Which lines in the records below contain the word "negative"? Copy each one out.

### Records provided
--------------------

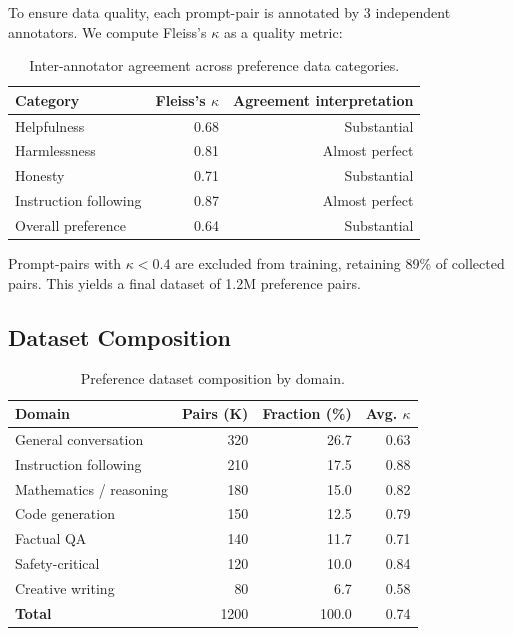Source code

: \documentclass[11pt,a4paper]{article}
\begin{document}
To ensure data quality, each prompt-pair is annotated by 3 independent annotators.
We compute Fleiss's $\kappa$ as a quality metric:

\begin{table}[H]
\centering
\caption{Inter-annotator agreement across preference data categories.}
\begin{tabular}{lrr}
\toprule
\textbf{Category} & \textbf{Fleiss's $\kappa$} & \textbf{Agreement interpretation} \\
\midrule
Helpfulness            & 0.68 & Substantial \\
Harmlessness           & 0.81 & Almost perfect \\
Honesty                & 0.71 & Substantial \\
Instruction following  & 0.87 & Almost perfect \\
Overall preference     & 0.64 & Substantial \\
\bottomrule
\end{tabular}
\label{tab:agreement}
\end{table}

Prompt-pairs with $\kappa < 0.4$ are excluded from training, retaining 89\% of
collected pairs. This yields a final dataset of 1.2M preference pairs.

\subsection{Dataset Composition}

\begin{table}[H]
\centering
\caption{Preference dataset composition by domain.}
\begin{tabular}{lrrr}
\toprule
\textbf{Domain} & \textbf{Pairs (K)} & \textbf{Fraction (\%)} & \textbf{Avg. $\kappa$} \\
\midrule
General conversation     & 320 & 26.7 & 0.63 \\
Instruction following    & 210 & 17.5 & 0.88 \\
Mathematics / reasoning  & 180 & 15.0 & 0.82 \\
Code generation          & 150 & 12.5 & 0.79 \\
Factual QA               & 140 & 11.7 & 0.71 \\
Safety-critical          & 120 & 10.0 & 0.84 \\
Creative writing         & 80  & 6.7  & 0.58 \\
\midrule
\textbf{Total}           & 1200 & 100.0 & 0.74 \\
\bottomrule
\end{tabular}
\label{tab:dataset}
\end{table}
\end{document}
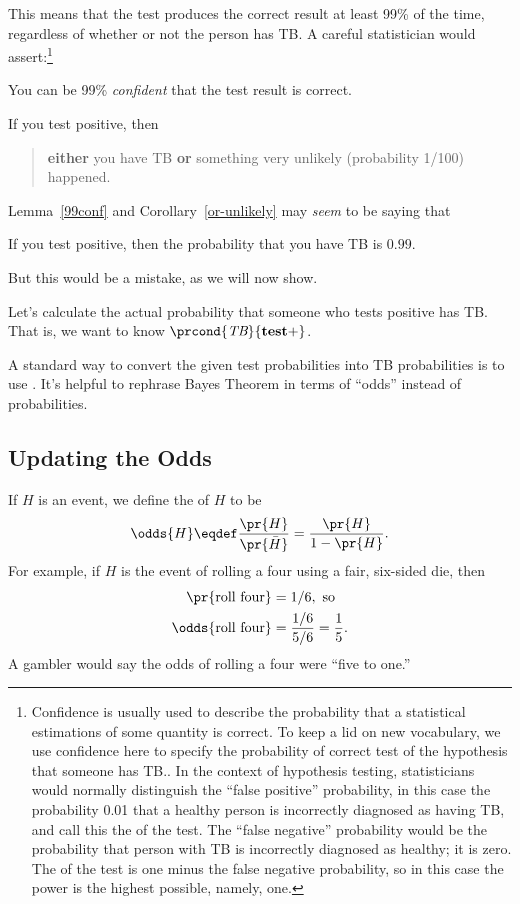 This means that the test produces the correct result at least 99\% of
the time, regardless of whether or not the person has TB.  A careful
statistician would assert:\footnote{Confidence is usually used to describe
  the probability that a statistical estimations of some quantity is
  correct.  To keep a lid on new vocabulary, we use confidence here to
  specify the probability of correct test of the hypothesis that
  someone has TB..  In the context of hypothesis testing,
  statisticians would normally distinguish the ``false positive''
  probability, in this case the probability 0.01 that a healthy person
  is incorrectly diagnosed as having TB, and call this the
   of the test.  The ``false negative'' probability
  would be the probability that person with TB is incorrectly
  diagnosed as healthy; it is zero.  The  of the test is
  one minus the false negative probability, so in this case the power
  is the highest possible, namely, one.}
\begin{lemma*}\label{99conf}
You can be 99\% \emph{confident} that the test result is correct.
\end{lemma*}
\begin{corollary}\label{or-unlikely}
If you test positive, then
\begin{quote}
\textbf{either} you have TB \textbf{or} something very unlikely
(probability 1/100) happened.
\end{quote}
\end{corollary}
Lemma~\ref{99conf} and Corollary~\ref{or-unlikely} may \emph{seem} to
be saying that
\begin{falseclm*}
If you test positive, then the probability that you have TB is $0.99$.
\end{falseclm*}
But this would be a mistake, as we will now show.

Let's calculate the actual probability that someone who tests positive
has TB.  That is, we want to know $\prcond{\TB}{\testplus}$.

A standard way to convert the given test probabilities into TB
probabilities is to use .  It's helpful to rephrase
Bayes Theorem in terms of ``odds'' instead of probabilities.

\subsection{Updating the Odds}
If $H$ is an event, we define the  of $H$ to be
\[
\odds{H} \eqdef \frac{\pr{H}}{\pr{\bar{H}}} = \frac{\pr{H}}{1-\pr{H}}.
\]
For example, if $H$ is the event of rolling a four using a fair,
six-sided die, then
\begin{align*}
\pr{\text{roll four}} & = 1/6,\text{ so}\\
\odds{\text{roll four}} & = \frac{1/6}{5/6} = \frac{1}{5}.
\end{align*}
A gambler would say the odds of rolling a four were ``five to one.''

--------------------

### Your solution
   of the test.  The ``false negative'' probability
  one minus the false negative probability, so in this case the power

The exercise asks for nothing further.